Member Reviews

I had wanted to read Mary South's debut collection of stories since first hearing about the US edition, and was delighted to discover the book had found a UK publisher. What I'd read about Forgotten – such as the blurb, which says the stories involve people attempting 'to use technology to escape their uncontrollable feelings of grief or rage or despair' – had given me the impression it would be near-future soft science fiction in the vein of Alexander Weinstein. The opening story seems to have been chosen to underscore that positioning: 'Keith Prime' is narrated by a nurse who must ensure her wards, a group of clones named Keith, are safely kept sedated until their organs are harvested. However, it isn't necessarily typical of the collection.

I'd compare South's work to Xuan Juliana Wang, Lauren Holmes, Jen George and Kristen Roupenian. She's good at unnerving, offputting premises – if not quite body horror, then certainly bodily squeamishness, as in 'The Promised Hostel', where the narrator is one of a group of adult men who take turns breastfeeding from a woman called Maddy. Some are so up-to-the-minute that the concepts might sound a little too calculated: in the title story, a content moderator stalks her rapist online; 'To Save the Universe, We Must Also Save Ourselves' uses the members of an online fan forum as a kind of Greek chorus. Both, however, are razor-sharp. The latter, especially, is a really smart way to portray the way pop culture icons are built up, torn down and dehumanised.

Another couple of standouts: my favourite, 'Architecture for Monsters', is about a 'starchitect' whose work references human anatomy. Parts of it are written as a pitch-perfect imitation of the sort of profile that might appear in a pretentious design magazine (complete with footnotes), and the style is so enjoyable it'd be a pleasure even if it didn't have the best plot in the book.

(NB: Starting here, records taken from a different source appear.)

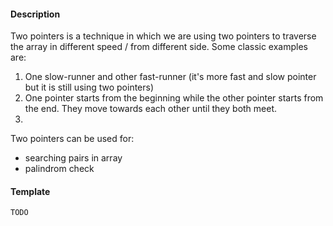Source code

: #### Description
Two pointers is a technique in which we are using two pointers to traverse the array in different speed / from different side. Some classic examples are:
1. One slow-runner and other fast-runner (it's more fast and slow pointer but it is still using two pointers)
2. One pointer starts from the beginning while the other pointer starts from the end. They move towards each other until they both meet.
3. 

Two pointers can be used for:
- searching pairs in array
- palindrom check


 
#### Template
```kotlin
TODO
```
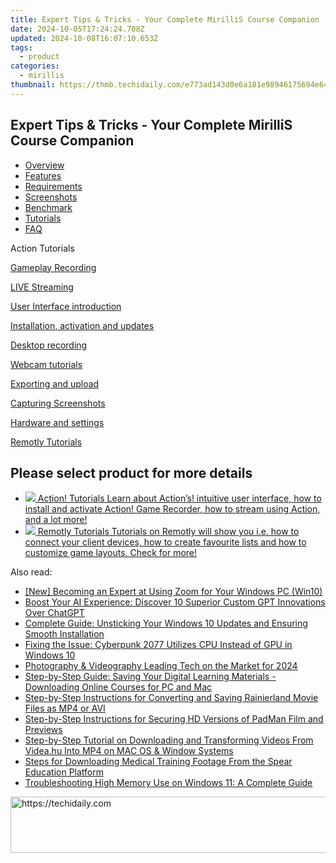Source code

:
 ```yaml
---
title: Expert Tips & Tricks - Your Complete MirilliS Course Companion
date: 2024-10-05T17:24:24.708Z
updated: 2024-10-08T16:07:10.653Z
tags:
  - product
categories:
  - mirillis
thumbnail: https://thmb.techidaily.com/e773ad143d0e6a181e98946175694e64ba11aabb2b269c227b4f6fa4a346892f.jpg
---
```


## Expert Tips & Tricks - Your Complete MirilliS Course Companion

* [Overview](https://tools.techidaily.com/mirillis/products/)
* [Features](https://tools.techidaily.com/mirillis/products/)
* [Requirements](https://tools.techidaily.com/mirillis/products/)
* [Screenshots](https://tools.techidaily.com/mirillis/products/)
* [Benchmark](https://tools.techidaily.com/mirillis/products/)
* [Tutorials](https://tools.techidaily.com/mirillis/products/)
* [FAQ](https://tools.techidaily.com/mirillis/products/)

Action Tutorials

[Gameplay Recording](https://tools.techidaily.com/mirillis/products/) 

[LIVE Streaming](https://tools.techidaily.com/mirillis/products/) 

[User Interface introduction](https://tools.techidaily.com/mirillis/products/) 

[Installation, activation and updates](https://tools.techidaily.com/mirillis/products/) 

[Desktop recording](https://tools.techidaily.com/mirillis/products/) 

[Webcam tutorials](https://tools.techidaily.com/mirillis/products/) 

[Exporting and upload](https://tools.techidaily.com/mirillis/products/) 

[Capturing Screenshots](https://tools.techidaily.com/mirillis/products/) 

[Hardware and settings](https://tools.techidaily.com/mirillis/products/) 

[Remotly Tutorials](https://remotly.com/tutorials/getting-started-with-remotly-for-windows-pc) 

## Please select  product for more details

* [![](https://mirillis.com/res/old/media/images/store/action_box.png) Action! Tutorials Learn about Action’s! intuitive user interface, how to install and activate Action! Game Recorder, how to stream using Action, and a lot more!](https://tools.techidaily.com/mirillis/products/)
* [![](https://mirillis.com/res/old/media/images/store/monflo_box.png) Remotly Tutorials Tutorials on Remotly will show you i.e. how to connect your client devices, how to create favourite lists and how to customize game layouts. Check for more!](https://remotly.com/tutorials/getting-started-with-remotly-for-windows-pc)

<ins class="adsbygoogle"
     style="display:block"
     data-ad-format="autorelaxed"
     data-ad-client="ca-pub-7571918770474297"
     data-ad-slot="1223367746"></ins>

<ins class="adsbygoogle"
     style="display:block"
     data-ad-client="ca-pub-7571918770474297"
     data-ad-slot="8358498916"
     data-ad-format="auto"
     data-full-width-responsive="true"></ins>

<span class="atpl-alsoreadstyle">Also read:</span>
<div><ul>
<li><a href="https://extra-hints.techidaily.com/new-becoming-an-expert-at-using-zoom-for-your-windows-pc-win10/"><u>[New] Becoming an Expert at Using Zoom for Your Windows PC (Win10)</u></a></li>
<li><a href="https://tech-revival.techidaily.com/boost-your-ai-experience-discover-10-superior-custom-gpt-innovations-over-chatgpt/"><u>Boost Your AI Experience: Discover 10 Superior Custom GPT Innovations Over ChatGPT</u></a></li>
<li><a href="https://common-error.techidaily.com/complete-guide-unsticking-your-windows-10-updates-and-ensuring-smooth-installation/"><u>Complete Guide: Unsticking Your Windows 10 Updates and Ensuring Smooth Installation</u></a></li>
<li><a href="https://win-answers.techidaily.com/fixing-the-issue-cyberpunk-2077-utilizes-cpu-instead-of-gpu-in-windows-10/"><u>Fixing the Issue: Cyberpunk 2077 Utilizes CPU Instead of GPU in Windows 10</u></a></li>
<li><a href="https://extra-guidance.techidaily.com/photography-and-videography-leading-tech-on-the-market-for-2024/"><u>Photography & Videography Leading Tech on the Market for 2024</u></a></li>
<li><a href="https://win-comparisons.techidaily.com/step-by-step-guide-saving-your-digital-learning-materials-downloading-online-courses-for-pc-and-mac/"><u>Step-by-Step Guide: Saving Your Digital Learning Materials - Downloading Online Courses for PC and Mac</u></a></li>
<li><a href="https://win-comparisons.techidaily.com/step-by-step-instructions-for-converting-and-saving-rainierland-movie-files-as-mp4-or-avi/"><u>Step-by-Step Instructions for Converting and Saving Rainierland Movie Files as MP4 or AVI</u></a></li>
<li><a href="https://win-comparisons.techidaily.com/step-by-step-instructions-for-securing-hd-versions-of-padman-film-and-previews/"><u>Step-by-Step Instructions for Securing HD Versions of PadMan Film and Previews</u></a></li>
<li><a href="https://win-comparisons.techidaily.com/step-by-step-tutorial-on-downloading-and-transforming-videos-from-videahu-into-mp4-on-mac-os-and-window-systems/"><u>Step-by-Step Tutorial on Downloading and Transforming Videos From Videa.hu Into MP4 on MAC OS & Window Systems</u></a></li>
<li><a href="https://win-comparisons.techidaily.com/steps-for-downloading-medical-training-footage-from-the-spear-education-platform/"><u>Steps for Downloading Medical Training Footage From the Spear Education Platform</u></a></li>
<li><a href="https://techtrends.techidaily.com/troubleshooting-high-memory-use-on-windows-11-a-complete-guide/"><u>Troubleshooting High Memory Use on Windows 11: A Complete Guide</u></a></li>
</ul></div>

<!-- affiliate ads begin -->
<a href="https://aligracehair.sjv.io/c/5597632/1896532/19272" target="_top" id="1896532">
  <img src="//a.impactradius-go.com/display-ad/19272-1896532" border="0" alt="https://techidaily.com" width="728" height="90"/>
</a>
<img height="0" width="0" src="https://aligracehair.sjv.io/i/5597632/1896532/19272" style="position:absolute;visibility:hidden;" border="0" />
<!-- affiliate ads end -->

In 'The Age of Love' two staff at a nursing home discover their elderly patients are addicted to phone sex lines, and start making recordings of the calls – a practice that backfires when the narrator's girlfriend falls for the voice of a particularly eloquent octogenarian. Both are pretty funny in what appears to be a dry and deadpan way, yet there's real emotion beneath that. This is a hallmark of the whole book, and particularly apparent in its strongest stories.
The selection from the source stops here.